Do scientists routinely get petty and defensive? Probably. Do they routinely cheat around the edges and still maintain credibility? I would consider that a strange argument. If science cheats, it ceases being science. And in this case, it was hardly cheating around the edges. It was a full-bore effort to professionally ruin anyone who challenged their imposed orthodoxy while conspiring to hide contradictory data and flat-out make up numbers to artificially support their case. And the CRU destroyed their raw data, which for any scientific endeavor isnt at the edges of their work, but is the central core to their work.
Even by Hoyts standards, thats a three-alarm story.
Hoyt doesnt fare much better when it comes to the question of publishing the e-mails. Reporter Andrew Rivkin hilariously asserted last week that the Times refused to publish them because they were never intended for public scrutiny:
The documents appear to have been acquired illegally and contain all manner of private information and statements that were never intended for the public eye, so they wont be posted here.
Hoyt tries rescuing that statement:
As for not posting the e-mail, Revkin said he should have used better language in his blog, Dot Earth, to explain the decision, which was driven by advice from a Times attorney. The lawyer, George Freeman, told me that there is a large legal distinction between government documents like the Pentagon Papers, which The Times published over the objections of the Nixon administration, and e-mail between private individuals, even if they may receive some government money for their work. He said the Constitution protects the publication of leaked government information, as long as it is newsworthy and the media did not obtain it illegally. But the purloined e-mail, he said, was covered by copyright law in the United States and Britain.
Thats a rationalization on two fronts. First, the University of East Anglia is a public university, not a private university. Next, copyright law has a fair-use exception which newspapers and other media have used for decades. No one questioned why the Times didnt print every last e-mail in the set. But they could have published the more substantial e-mails that showed the fraud and deception in order to better inform its readers, especially since other outlets showed more courage than the Times and had already exposed the internal messages.
The entire Hoyt article is nothing more than a series of rationalizations in this vein. Rather than assign the story to a more objective reporter who hadnt marinated himself in AGW hysteria, Hoyt defended the assignment of Revkin to the Climategate story even though Revkin had at least a tangential connection to the story (which, in Revkins defense, he disclosed). Rather than report that the UEA-CRU had destroyed its own data sets and conspired to blok FoI requests, the Times chose to run stories about how the AGW debate was mainly settled. As far as I know, the Times still has not reported on those aspects of the story, nor about how the UKs Met Office has decided that they will have to rebuild the data the CRU destroyed before they continue to support the conclusions based on the CRU and the IPCC, to which the CRU was a major contributor.

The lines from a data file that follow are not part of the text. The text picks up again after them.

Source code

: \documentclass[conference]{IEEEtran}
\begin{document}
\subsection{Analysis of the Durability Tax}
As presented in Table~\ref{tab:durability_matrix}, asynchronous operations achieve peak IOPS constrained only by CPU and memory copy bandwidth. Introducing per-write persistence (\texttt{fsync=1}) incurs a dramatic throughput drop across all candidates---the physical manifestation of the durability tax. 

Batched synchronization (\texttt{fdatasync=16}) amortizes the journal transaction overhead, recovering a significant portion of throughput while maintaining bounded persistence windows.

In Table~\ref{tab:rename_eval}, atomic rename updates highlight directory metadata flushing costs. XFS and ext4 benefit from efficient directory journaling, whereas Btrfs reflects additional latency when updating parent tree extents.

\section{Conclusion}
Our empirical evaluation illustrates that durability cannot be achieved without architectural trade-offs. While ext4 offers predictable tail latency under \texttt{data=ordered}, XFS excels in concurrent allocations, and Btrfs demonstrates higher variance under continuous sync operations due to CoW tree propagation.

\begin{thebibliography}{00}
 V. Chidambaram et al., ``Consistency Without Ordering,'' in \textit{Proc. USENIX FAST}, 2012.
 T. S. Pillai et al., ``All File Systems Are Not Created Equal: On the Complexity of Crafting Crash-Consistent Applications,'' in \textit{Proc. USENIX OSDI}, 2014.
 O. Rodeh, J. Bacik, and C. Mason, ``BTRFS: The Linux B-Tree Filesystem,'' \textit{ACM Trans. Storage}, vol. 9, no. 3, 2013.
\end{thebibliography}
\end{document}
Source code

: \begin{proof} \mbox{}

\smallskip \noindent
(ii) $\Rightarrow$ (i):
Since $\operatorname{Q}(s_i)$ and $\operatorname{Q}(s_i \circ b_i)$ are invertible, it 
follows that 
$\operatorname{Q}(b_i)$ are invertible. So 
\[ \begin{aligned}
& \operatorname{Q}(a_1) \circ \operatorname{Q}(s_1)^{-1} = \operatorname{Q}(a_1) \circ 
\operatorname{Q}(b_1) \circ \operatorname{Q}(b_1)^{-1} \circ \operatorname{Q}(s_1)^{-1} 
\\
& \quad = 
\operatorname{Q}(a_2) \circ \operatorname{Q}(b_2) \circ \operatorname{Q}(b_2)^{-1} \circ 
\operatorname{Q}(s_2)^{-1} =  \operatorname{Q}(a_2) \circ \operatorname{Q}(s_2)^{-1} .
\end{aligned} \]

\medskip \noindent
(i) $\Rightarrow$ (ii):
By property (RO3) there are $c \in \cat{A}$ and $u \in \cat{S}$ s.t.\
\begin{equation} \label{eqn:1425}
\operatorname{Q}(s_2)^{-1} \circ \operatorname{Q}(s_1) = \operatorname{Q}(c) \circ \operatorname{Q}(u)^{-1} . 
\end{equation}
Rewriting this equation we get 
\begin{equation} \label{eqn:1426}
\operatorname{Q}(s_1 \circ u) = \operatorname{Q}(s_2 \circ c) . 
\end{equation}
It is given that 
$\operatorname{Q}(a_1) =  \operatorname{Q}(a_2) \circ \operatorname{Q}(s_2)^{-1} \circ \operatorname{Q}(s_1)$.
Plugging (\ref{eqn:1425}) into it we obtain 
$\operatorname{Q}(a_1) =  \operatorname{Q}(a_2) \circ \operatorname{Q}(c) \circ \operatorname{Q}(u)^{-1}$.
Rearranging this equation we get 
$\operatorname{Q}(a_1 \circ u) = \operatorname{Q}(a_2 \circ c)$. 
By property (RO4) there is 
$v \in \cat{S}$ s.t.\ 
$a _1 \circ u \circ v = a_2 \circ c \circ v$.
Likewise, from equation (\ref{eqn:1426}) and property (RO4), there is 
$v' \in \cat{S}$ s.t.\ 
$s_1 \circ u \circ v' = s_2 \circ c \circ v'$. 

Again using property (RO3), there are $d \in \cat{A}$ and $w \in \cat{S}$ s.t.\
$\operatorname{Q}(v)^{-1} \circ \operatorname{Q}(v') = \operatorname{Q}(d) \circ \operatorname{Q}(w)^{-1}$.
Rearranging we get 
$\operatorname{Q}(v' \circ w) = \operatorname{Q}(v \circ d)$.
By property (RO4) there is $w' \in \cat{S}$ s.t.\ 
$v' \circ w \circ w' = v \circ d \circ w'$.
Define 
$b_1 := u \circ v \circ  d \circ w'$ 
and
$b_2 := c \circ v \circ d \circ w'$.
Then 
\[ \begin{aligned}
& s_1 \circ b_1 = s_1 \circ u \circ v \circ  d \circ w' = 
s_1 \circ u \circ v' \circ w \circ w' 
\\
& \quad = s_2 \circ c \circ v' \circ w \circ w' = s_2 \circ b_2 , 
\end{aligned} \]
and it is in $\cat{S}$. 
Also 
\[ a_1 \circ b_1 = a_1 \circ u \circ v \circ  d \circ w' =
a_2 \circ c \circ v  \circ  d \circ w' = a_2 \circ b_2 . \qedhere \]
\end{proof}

There were a lot more than three alarm bells ringing over this story for the last two weeks. The NYT chose not to listen, and Hoyt does nothing more than provide some weak rationalizations for those decisions.
The growing irrelevance of the complicit, dying Mainstream Media: Now there’s a 3-alarm story!
Related thread:
The Green Mask Is Being Peeled Away From The CO²mmunists All Eyes Now On Copenhagen
The time-honored leftist tactic of dismissing any damming evidence or facts as the rantings of unenlightened, truculent roundheads.
Also a related thread:
Copenhagen climate summit in disarray after 'Danish text' leak
Science advances one funeral at a time.
Odd. I don't recall that reason ever being used whenever the New York Times "obtained" copies of classified documents and printed them.
Oh,...that is different...those were Government documents...see the article...that excuse gets discussed.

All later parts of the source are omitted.